----- Extracted data

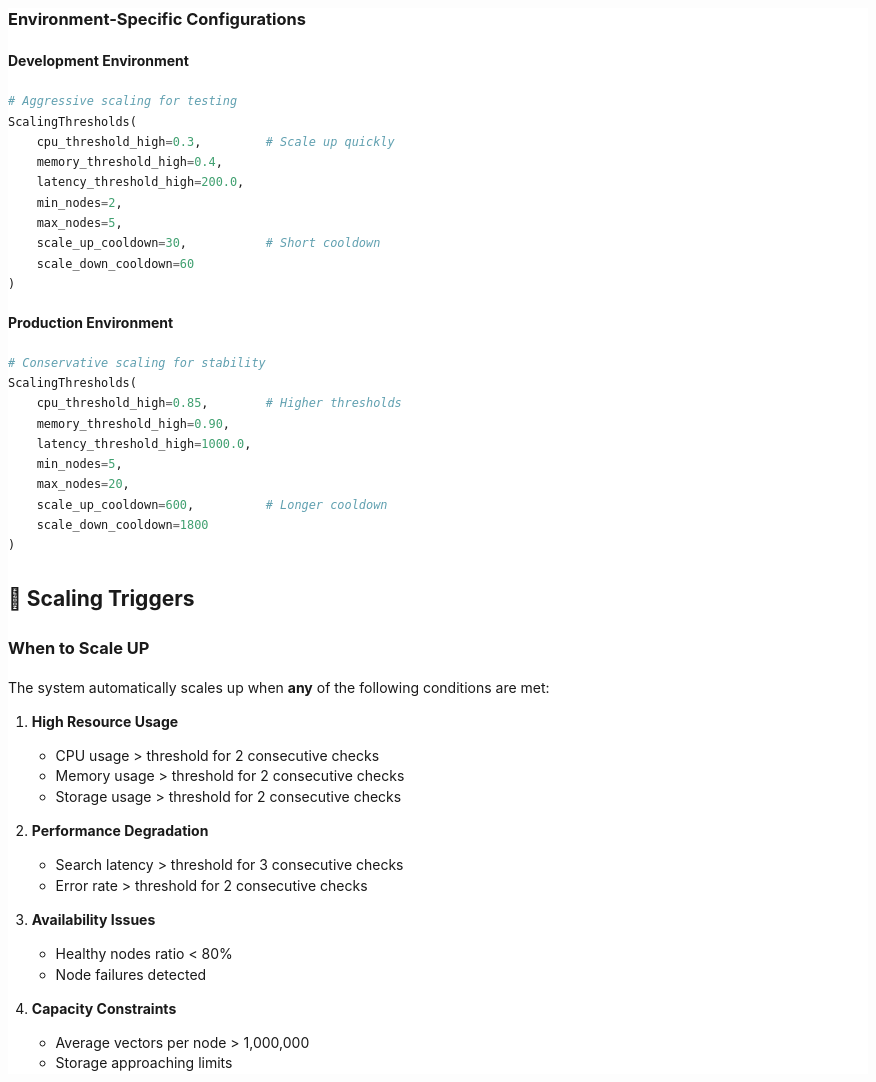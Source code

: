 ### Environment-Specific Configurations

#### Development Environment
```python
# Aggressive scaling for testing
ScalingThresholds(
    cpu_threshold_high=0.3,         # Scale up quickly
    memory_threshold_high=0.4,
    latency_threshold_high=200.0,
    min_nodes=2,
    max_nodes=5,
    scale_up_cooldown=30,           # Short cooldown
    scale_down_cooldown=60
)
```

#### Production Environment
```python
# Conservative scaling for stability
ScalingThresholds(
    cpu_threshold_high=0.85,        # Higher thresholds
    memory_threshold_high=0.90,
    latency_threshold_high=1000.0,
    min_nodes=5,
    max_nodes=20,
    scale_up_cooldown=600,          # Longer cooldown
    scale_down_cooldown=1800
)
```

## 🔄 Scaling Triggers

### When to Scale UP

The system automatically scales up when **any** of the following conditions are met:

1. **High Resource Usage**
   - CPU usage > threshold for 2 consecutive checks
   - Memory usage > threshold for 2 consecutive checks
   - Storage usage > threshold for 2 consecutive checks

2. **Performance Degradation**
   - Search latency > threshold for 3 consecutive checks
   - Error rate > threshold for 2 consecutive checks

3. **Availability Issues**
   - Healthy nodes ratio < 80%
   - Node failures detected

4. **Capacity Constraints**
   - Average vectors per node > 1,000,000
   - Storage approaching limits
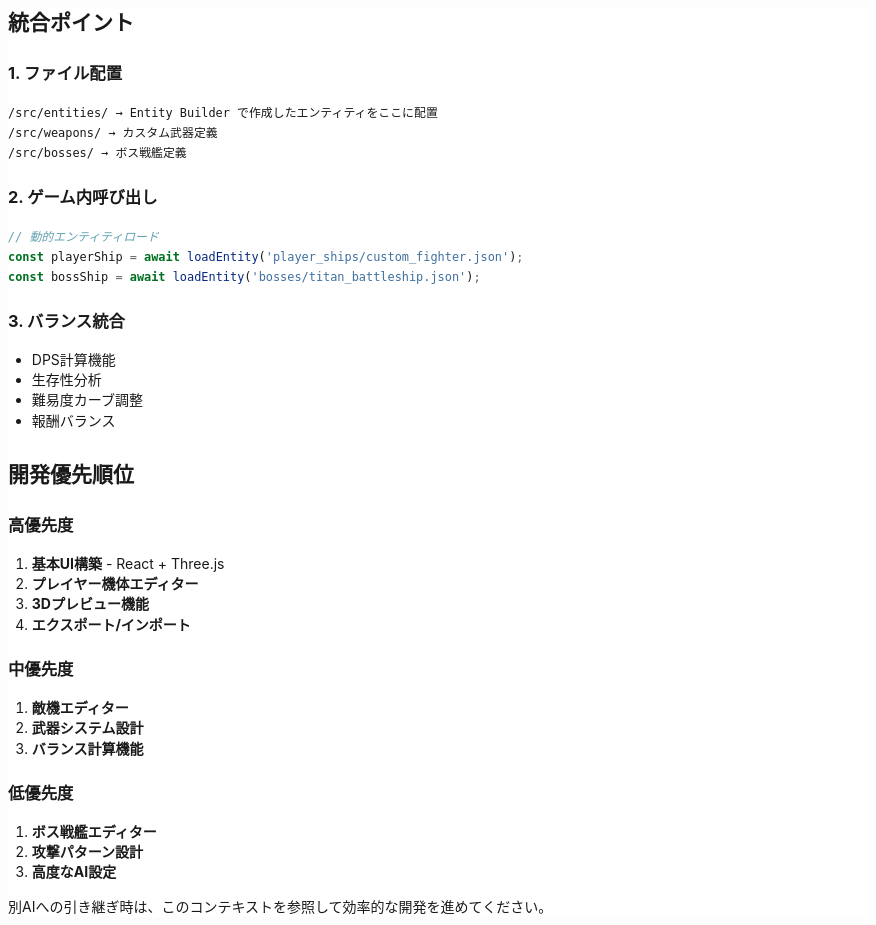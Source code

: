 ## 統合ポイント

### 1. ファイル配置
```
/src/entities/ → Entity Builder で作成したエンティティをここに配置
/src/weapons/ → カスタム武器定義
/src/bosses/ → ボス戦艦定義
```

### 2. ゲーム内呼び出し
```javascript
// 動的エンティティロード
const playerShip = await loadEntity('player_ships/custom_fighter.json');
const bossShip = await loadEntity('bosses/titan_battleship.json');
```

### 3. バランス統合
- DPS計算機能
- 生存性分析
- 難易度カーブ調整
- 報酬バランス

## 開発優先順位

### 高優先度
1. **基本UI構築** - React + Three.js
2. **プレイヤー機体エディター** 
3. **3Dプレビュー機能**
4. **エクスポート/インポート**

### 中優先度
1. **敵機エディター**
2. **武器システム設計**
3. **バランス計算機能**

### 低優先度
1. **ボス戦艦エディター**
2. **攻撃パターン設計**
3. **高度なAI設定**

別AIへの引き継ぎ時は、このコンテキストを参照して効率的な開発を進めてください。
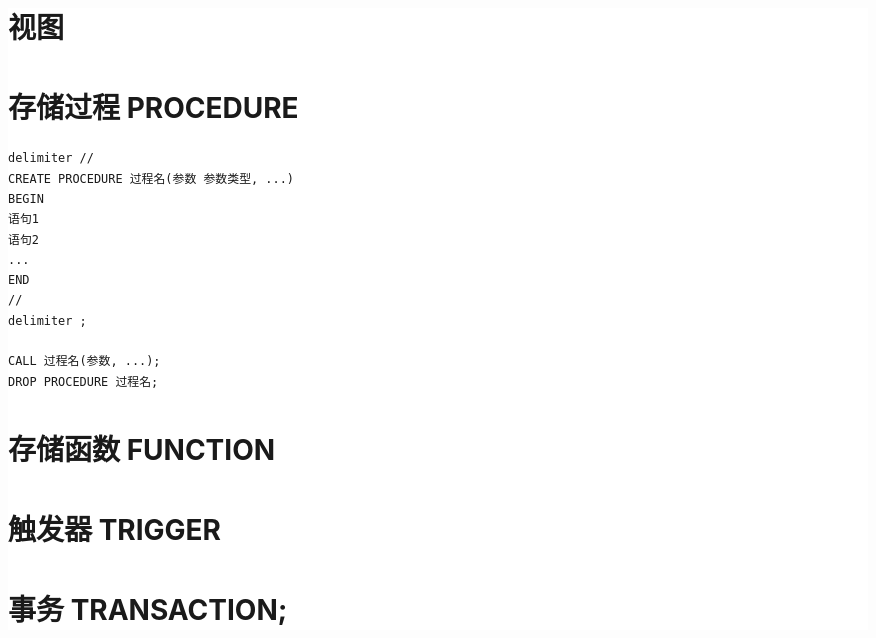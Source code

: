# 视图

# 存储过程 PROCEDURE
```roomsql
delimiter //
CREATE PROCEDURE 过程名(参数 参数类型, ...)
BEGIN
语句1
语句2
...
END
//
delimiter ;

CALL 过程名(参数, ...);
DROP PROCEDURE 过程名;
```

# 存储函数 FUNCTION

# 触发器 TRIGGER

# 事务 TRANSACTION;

----------
----- Extracted data

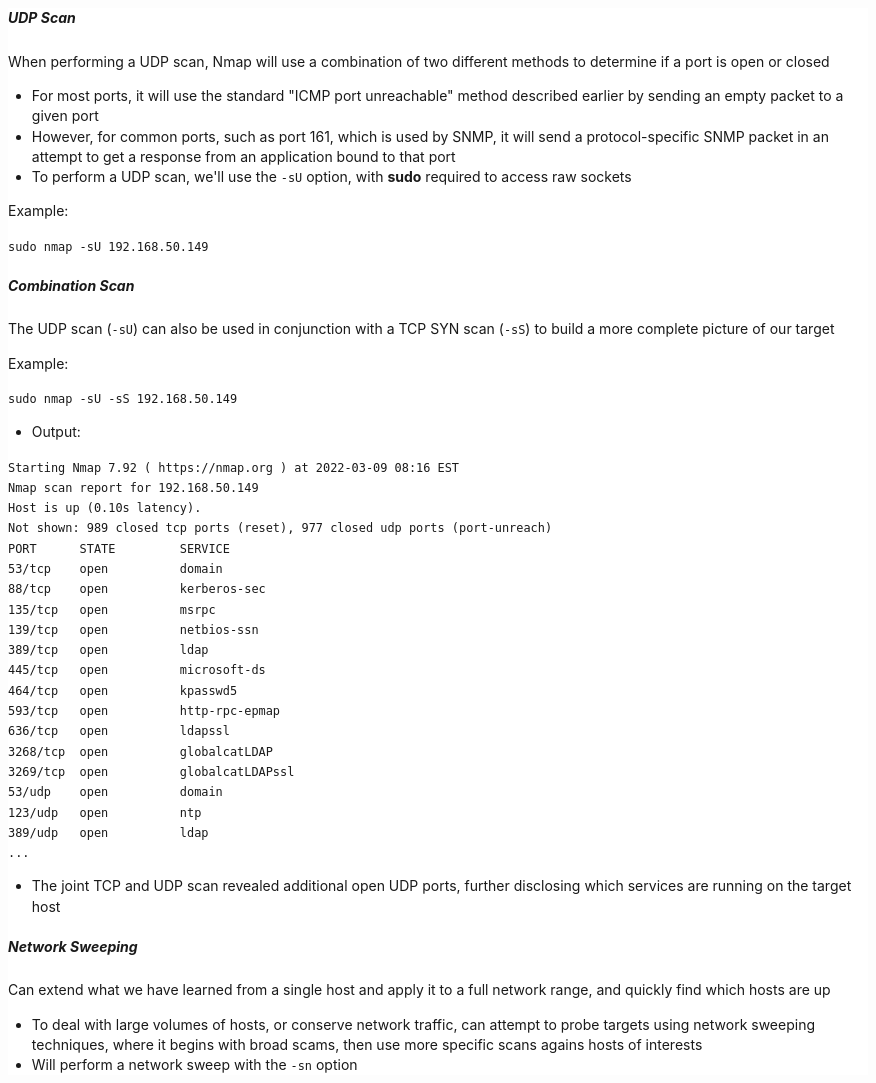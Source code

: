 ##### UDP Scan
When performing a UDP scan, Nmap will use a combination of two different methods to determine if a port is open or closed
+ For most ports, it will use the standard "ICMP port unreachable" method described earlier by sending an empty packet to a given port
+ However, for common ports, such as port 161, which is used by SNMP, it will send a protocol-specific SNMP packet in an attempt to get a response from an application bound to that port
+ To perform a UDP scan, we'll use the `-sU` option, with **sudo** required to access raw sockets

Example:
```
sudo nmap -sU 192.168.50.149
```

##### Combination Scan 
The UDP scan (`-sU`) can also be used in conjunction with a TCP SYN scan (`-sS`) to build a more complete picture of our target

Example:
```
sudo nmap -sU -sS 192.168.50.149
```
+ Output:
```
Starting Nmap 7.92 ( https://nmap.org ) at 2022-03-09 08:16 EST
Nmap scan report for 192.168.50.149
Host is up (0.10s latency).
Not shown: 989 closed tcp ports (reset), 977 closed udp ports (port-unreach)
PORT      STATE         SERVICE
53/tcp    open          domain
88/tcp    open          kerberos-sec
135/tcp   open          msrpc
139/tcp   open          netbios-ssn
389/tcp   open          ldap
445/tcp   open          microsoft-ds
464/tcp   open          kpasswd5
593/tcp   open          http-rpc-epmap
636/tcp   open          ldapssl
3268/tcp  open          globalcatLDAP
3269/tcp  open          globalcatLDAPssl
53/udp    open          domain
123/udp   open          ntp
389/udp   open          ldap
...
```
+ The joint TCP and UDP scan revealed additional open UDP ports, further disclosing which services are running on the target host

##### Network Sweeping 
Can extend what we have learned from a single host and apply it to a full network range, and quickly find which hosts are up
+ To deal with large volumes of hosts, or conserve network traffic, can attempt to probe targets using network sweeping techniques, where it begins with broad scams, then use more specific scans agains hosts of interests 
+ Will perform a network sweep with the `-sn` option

----------

> _Description of the task_: Tell how many lines of the data contain "PROCEDURE". Nothing but the number belongs in the reply.

> _Expected output_: 3